Much credit goes to the singers who perform under less than ideal conditions. Elise Efremov is a lovely and lively Susanna. She sings beautifully in challenging surroundings and is spritely and comic. Alvaro Lozano has a good, big voice but he suffered from the acoustics of the Church.
Chiara Panacci was a moving Contessa Almaviva. One could see why the Count’s eye may stray toward the lively Susanna but Panacci’s rendition of her two great arias, “Porgi amor” and “Dove sono” convince us that she deserves to be treated well.
Franco Rossi as Almaviva was impressive and when caught acting like a fool with an axe in his hand, he was quite funny. Eva Mabellini was fine vocally as a red-haired Cherubino but she was somewhat stilted in a role that requires a body trembling with sexual excitement.

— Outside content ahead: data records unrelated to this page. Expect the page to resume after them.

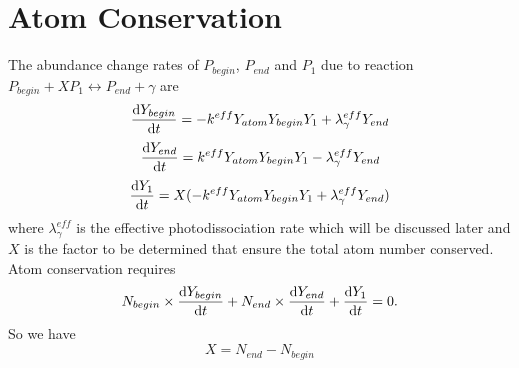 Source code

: \documentclass{article}
\begin{document}
\section{Atom Conservation}

The abundance change rates of $P_{begin}$, $P_{end}$ and $P_1$ due to 
reaction $P_{begin} + X P_1 \longleftrightarrow P_{end} + \gamma$ are
\[
\frac{{\rm d}Y_{begin}}{{\rm d}t} =
  -k^{eff} Y_{atom} Y_{begin} Y_1 + \lambda_\gamma^{eff} Y_{end}  
\]
\[
\frac{{\rm d}Y_{end}}{{\rm d}t} =
  k^{eff} Y_{atom} Y_{begin} Y_1 - \lambda_\gamma^{eff} Y_{end}  
\]
\[
\frac{{\rm d}Y_1}{{\rm d}t} =
  X( -k^{eff} Y_{atom} Y_{begin} Y_1 + \lambda_\gamma^{eff} Y_{end} )
\]
where $\lambda_\gamma^{eff}$ is the effective photodissociation rate which
will be discussed later and $X$ is the factor to be determined that ensure
the total atom number conserved. Atom conservation requires
\[
N_{begin} \times \frac{{\rm d}Y_{begin}}{{\rm d}t} +
N_{end} \times \frac{{\rm d}Y_{end}}{{\rm d}t} +
\frac{{\rm d}Y_1}{{\rm d}t} = 0.
\] 
So we have
\[
X = N_{end} - N_{begin}
\]
\end{document}

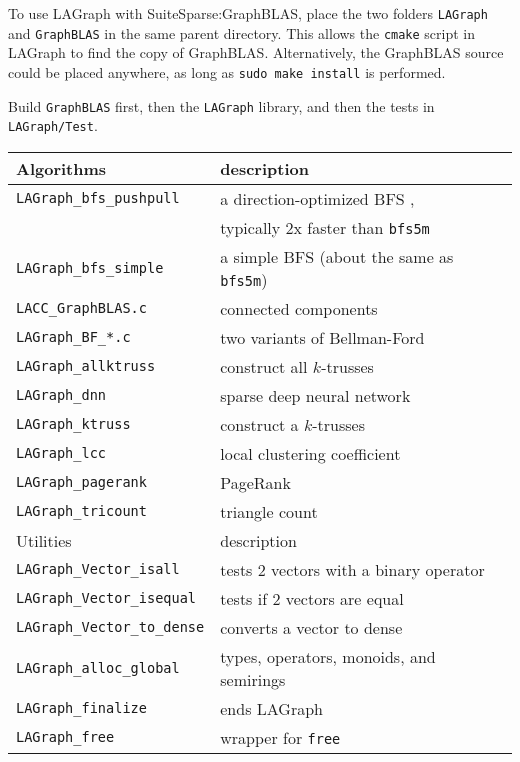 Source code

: \documentclass[12pt]{article}
\begin{document}
To use LAGraph with SuiteSparse:GraphBLAS, place the two folders \verb'LAGraph'
and \verb'GraphBLAS' in the same parent directory.  This allows the
\verb'cmake' script in LAGraph to find the copy of GraphBLAS.  Alternatively,
the GraphBLAS source could be placed anywhere, as long as
\verb'sudo make install' is performed.

Build \verb'GraphBLAS' first, then the \verb'LAGraph' library, and then the
tests in \verb'LAGraph/Test'.

\vspace{0.1in}
{\small
\begin{tabular}{ll}
\hline
\hline
Algorithms & description \\
\hline
\hline
\verb'LAGraph_bfs_pushpull' & a direction-optimized BFS
                                \cite{Beamer:2012:DOB,Yang:2018:IPE}, \\
                            & typically 2x faster than \verb'bfs5m' \\
\verb'LAGraph_bfs_simple'   & a simple BFS (about the same as \verb'bfs5m') \\
\verb'LACC_GraphBLAS.c'     & connected components \\
\verb'LAGraph_BF_*.c'       & two variants of Bellman-Ford \\
\verb'LAGraph_allktruss'    & construct all $k$-trusses \\
\verb'LAGraph_dnn'          & sparse deep neural network \\
\verb'LAGraph_ktruss'       & construct a $k$-trusses \\
\verb'LAGraph_lcc'          & local clustering coefficient \\
\verb'LAGraph_pagerank'     & PageRank \\
\verb'LAGraph_tricount'     & triangle count \\
\hline
\hline
Utilities & description \\
\hline
\hline
\verb'LAGraph_Vector_isall'     & tests 2 vectors with a binary operator \\
\verb'LAGraph_Vector_isequal'   & tests if 2 vectors are equal \\
\verb'LAGraph_Vector_to_dense'  & converts a vector to dense \\
\verb'LAGraph_alloc_global'     & types, operators, monoids, and semirings \\
\verb'LAGraph_finalize'         & ends LAGraph \\
\verb'LAGraph_free'             & wrapper for \verb'free' \\

\end{tabular}}
\end{document}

All the other characters and the chorus were deleted and as a result the opera was done in two hours including an intermission.
The vaulted ceiling of St. Mark’s Church is not opera-friendly. The piano playing of Eugenio Milazzo displayed some very intricate finger acrobatics but it suffered for coming out fortissimo because of the acoustics when less volume would have been more pleasing to the ear. The same fate befell the singers especially the strong, low registers of Rossi and Lozano. The sopranos fared better.
In the tiny playing area of the church there is hardly much room for maneuvering and the set consisted of a couch and a few essential furniture. The seats did not allow much of a view and we had to settle for seeing most things above the knees of the singers.
Yes, this is not La Scala but there is an intimacy and a sense of opera in the raw and on the inexpensive all worthwhile.